Amazon’s list turns out to be not very revelatory about any city’s chances. The company outgrew pricey Seattle and wants a second base of operations in which to employ up to 50,000 workers, including many software engineers. So name a major city not near Seattle that has some combination of a deep tech labor pool, lower cost of living, strong universities and good quality of life. Chicago, Atlanta, Boston, Dallas, the Washington, D.C., area all seemed likely candidates from the start, and all made the cut, along with New York, Denver and others.

Interestingly, Indianapolis is on there, too.

That’s Indianapolis as in Indiana, Illinois’ nemesis to the east, where job growth, lower taxes and fiscally responsible government look awfully attractive compared to this state’s high costs and deep dysfunction. Consider Indianapolis’ appearance on the list a direct warning to Illinois: Being a great city on a lake may be attractive, but it may not be enough.

Is Chicago ready in the next round to win Amazon’s affections? The handicapping of cities now intensifies, along with the lobbying. Atlanta’s got lots of space but weak mass transit. New York is New York, but the subways are crumbling. Boston’s got brains, but it’s expensive. Washington’s a government town, yet Amazon also included suburban Virginia and Maryland, which suggests strong interest in the region.

And Chicago?

This city has a lot of what Amazon wants, but as we note regularly, often with vented spleen, the state has big unresolved problems employers don’t want anything to do with: a $130 billion state pension crisis, the worst credit rating of any state, high taxes, an abundance of regulatory red tape thrown at businesses and Springfield gridlock that prevents progress.

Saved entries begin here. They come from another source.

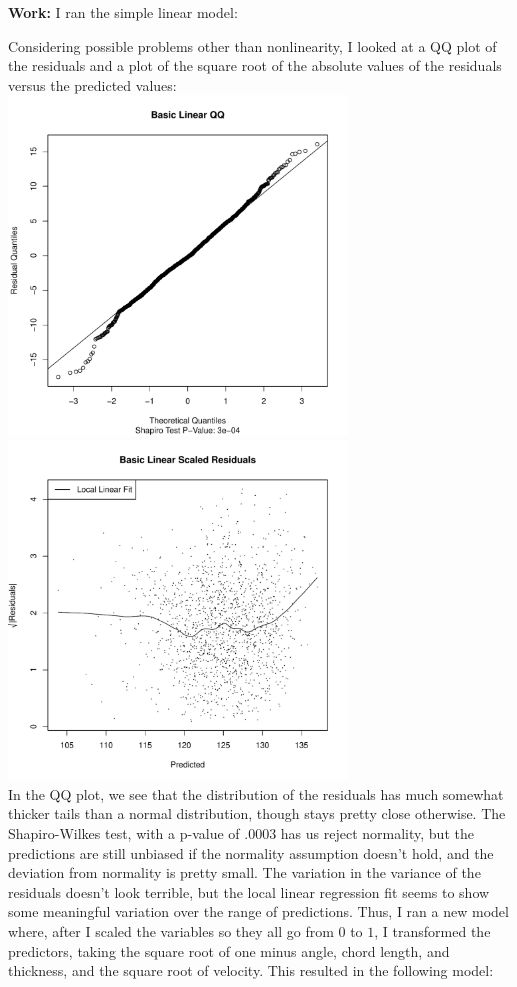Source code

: \documentclass[11pt]{article}
\theoremstyle{definition}
\begin{document}
\begin{itemize}
\begin{itemize}
                {\bf Work:} I ran the simple linear model:
                
                Considering possible problems other than nonlinearity, I looked at a QQ plot of the residuals and a plot of the square root of the absolute values of the residuals versus the predicted values: \\ 
                \includegraphics[width=9cm]{final/1a_qq} 
                \includegraphics[width=9cm]{final/1a_sqrt_res_plot} \\ 
                In the QQ plot, we see that the distribution of the residuals has much somewhat thicker tails than a normal distribution, though stays pretty close otherwise. The Shapiro-Wilkes test, with a p-value of $.0003$ has us reject normality, but the predictions are still unbiased if the normality assumption doesn't hold, and the deviation from normality is pretty small. The variation in the variance of the residuals doesn't look terrible, but the local linear regression fit seems to show some meaningful variation over the range of predictions. Thus, I ran a new model where, after I scaled the variables so they all go from $0$ to $1$, I transformed the predictors, taking the square root of one minus angle, chord length, and thickness, and the square root of velocity. This resulted in the following model: \\

\end{itemize}
\end{itemize}
\end{document}
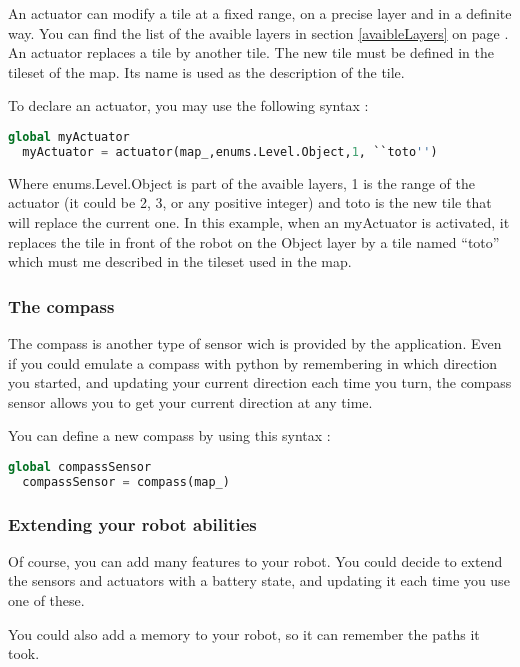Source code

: \documentclass[a4paper,11pt]{article}
\begin{document}
An actuator can modify a tile at a fixed range, on a precise layer and
in a definite way. You can find the list of the avaible layers in
section \ref{avaibleLayers} on page \pageref{avaibleLayers}. An actuator replaces a tile by another
tile. The new tile must be defined in the tileset of the map. Its name
is used as the description of the tile.

To declare an actuator, you may use the following syntax :

\begin{lstlisting}[language=Python]
  global myActuator
  myActuator = actuator(map_,enums.Level.Object,1, ``toto'')
\end{lstlisting}

Where enums.Level.Object is part of the avaible layers, 1 is the range
of the actuator (it could be 2, 3, or any positive integer) and toto
is the new tile that will replace the current one. In this example,
when an myActuator is activated, it replaces the tile in front of the
robot on the Object layer by a tile named ``toto'' which must me
described in the tileset used in the map.


\subsubsection{The compass}

The compass is another type of sensor wich is provided by the
application. Even if you could emulate a compass with python by
remembering in which direction you started, and updating your current
direction each time you turn, the compass sensor allows you to get
your current direction at any time.

You can define a new compass by using this syntax :

\begin{lstlisting}[language=Python]
  global compassSensor
  compassSensor = compass(map_)
\end{lstlisting}


\subsubsection{Extending your robot abilities}

Of course, you can add many features to your robot. You could decide
to extend the sensors and actuators with a battery state, and updating
it each time you use one of these.

You could also add a memory to your robot, so it can remember the
paths it took.
\end{document}
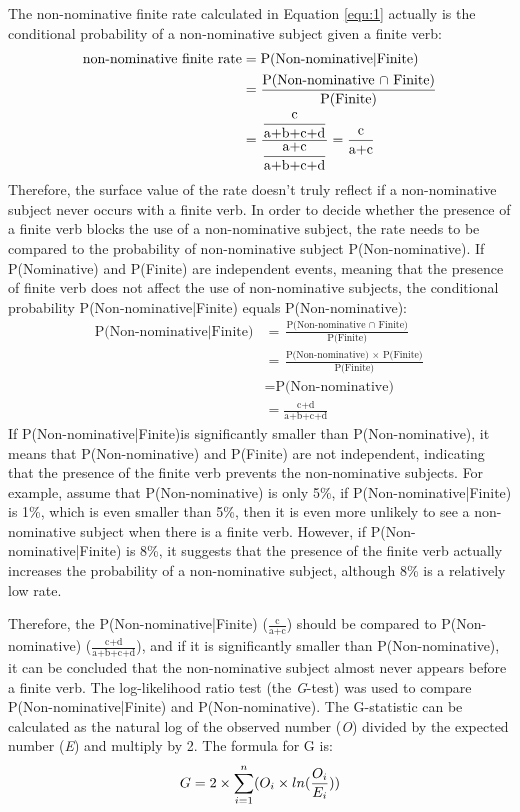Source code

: The non-nominative finite rate calculated in Equation \ref{equ:1}  actually is the conditional probability of a  non-nominative subject given a finite verb: 
\begin{align*}
\label{equ:44}
\centering
\text{non-nominative finite rate} & = \text{P(Non-nominative|Finite)}\\
&= \displaystyle\frac{\text{P(Non-nominative $\cap$ Finite)}}{\text{P(Finite)}}\\
& = \displaystyle\frac{\displaystyle\frac{\text{c}}{\text{a+b+c+d}}}{\displaystyle\frac{\text{a+c}}{\text{a+b+c+d}}} = \displaystyle\frac{\text{c}}{\text{a+c}}
\end{align*}
Therefore, the surface value of the rate doesn't truly reflect if a non-nominative subject never occurs with a finite verb. In order to decide whether the presence of a finite verb blocks the use of a non-nominative subject, the rate needs to be compared to the probability of non-nominative subject P(Non-nominative). If P(Nominative) and P(Finite) are independent events, meaning that the presence of finite verb does not affect the use of non-nominative subjects, the conditional probability P(Non-nominative|Finite) equals P(Non-nominative): 
\begin{align*}
   \text{P(Non-nominative|Finite)} &= 
   \displaystyle\frac{\text{P(Non-nominative $\cap$ Finite)}}{\text{P(Finite)}}\\
   &= \displaystyle\frac{\text{P(Non-nominative) $\times$ P(Finite)}}{\text{P(Finite)}}\\
   &= \text{P(Non-nominative)}\\
   &= \displaystyle\frac{\text{c+d}}{\text{a+b+c+d}}
\end{align*}
If P(Non-nominative|Finite)is significantly smaller than P(Non-nominative), it means that P(Non-nominative) and P(Finite) are not independent, indicating that the presence of the finite verb prevents the non-nominative subjects. For example, assume that P(Non-nominative) is only 5\%, if  P(Non-nominative|Finite) is 1\%, which is even smaller than 5\%, then it is even more unlikely to see a non-nominative subject when there is a finite verb. However, if P(Non-nominative|Finite) is 8\%, it suggests that the presence of the finite verb actually increases the probability of a non-nominative subject, although 8\% is a relatively low rate.  

Therefore, the P(Non-nominative|Finite) ($\displaystyle\frac{\text{c}}{\text{a+c}}$) should be compared to P(Non-nominative) ($\displaystyle\frac{\text{c+d}}{\text{a+b+c+d}}$), and if it is significantly smaller than P(Non-nominative), it can be concluded that the non-nominative subject almost never appears before a finite verb. The log-likelihood ratio test (the \textit{G}-test) was used to compare P(Non-nominative|Finite) and P(Non-nominative). The G-statistic can be calculated as the natural log of the observed number (\textit{O}) divided by the expected number (\textit{E}) and multiply by 2. The formula for G is:
\begin{equation}
    \centering
    G = 2 \times \displaystyle\sum_{i = 1}^{n}(O_i \times ln(\displaystyle\frac{\text{$O_i$}}{\text{$E_i$}}))
\end{equation}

There still may be time for Gov. Bruce Rauner, House Speaker Michael Madigan, Senate President John Cullerton and other lawmakers to step up and show Amazon this state understands and welcomes employers. On paper, the trio support Mayor Rahm Emanuel’s sales pitch. State and local officials have offered a slate of government incentives that should catch Amazon’s eye.

What we know for certain is Amazon’s competition to win the location of a second headquarters will transform whatever city is anointed. Imagine the positive impact on Chicago over 20 years of adding 50,000 high-paying jobs.

But the challenges and opportunities facing Illinois are about more than Amazon. This is a turbulent moment, and Illinois either capitalizes on it or, as has happened for many years, gets left behind:

The U.S. economy is on the move. Unemployment is low. Companies are investing. The impact of tax reform and deregulation by President Donald Trump and Congress is real. Apple says it’s planning a second headquarters, too, in an unspecified location. Emanuel wants to compete for that project, too. Opportunities for Illinois to ride the winds of strong investment and job growth don’t happen every day. They are happening right now. Can Illinois take advantage of this moment by making itself more attractive? Will Chicago benefit?

Or, as with other megaprojects that have gone to other states, will Illinois — and its government leaders — lose?

It’s no surprise Amazon is looking here. Whether Amazon chooses or rejects Chicago will say a lot about the state’s future as a home to employers and jobs.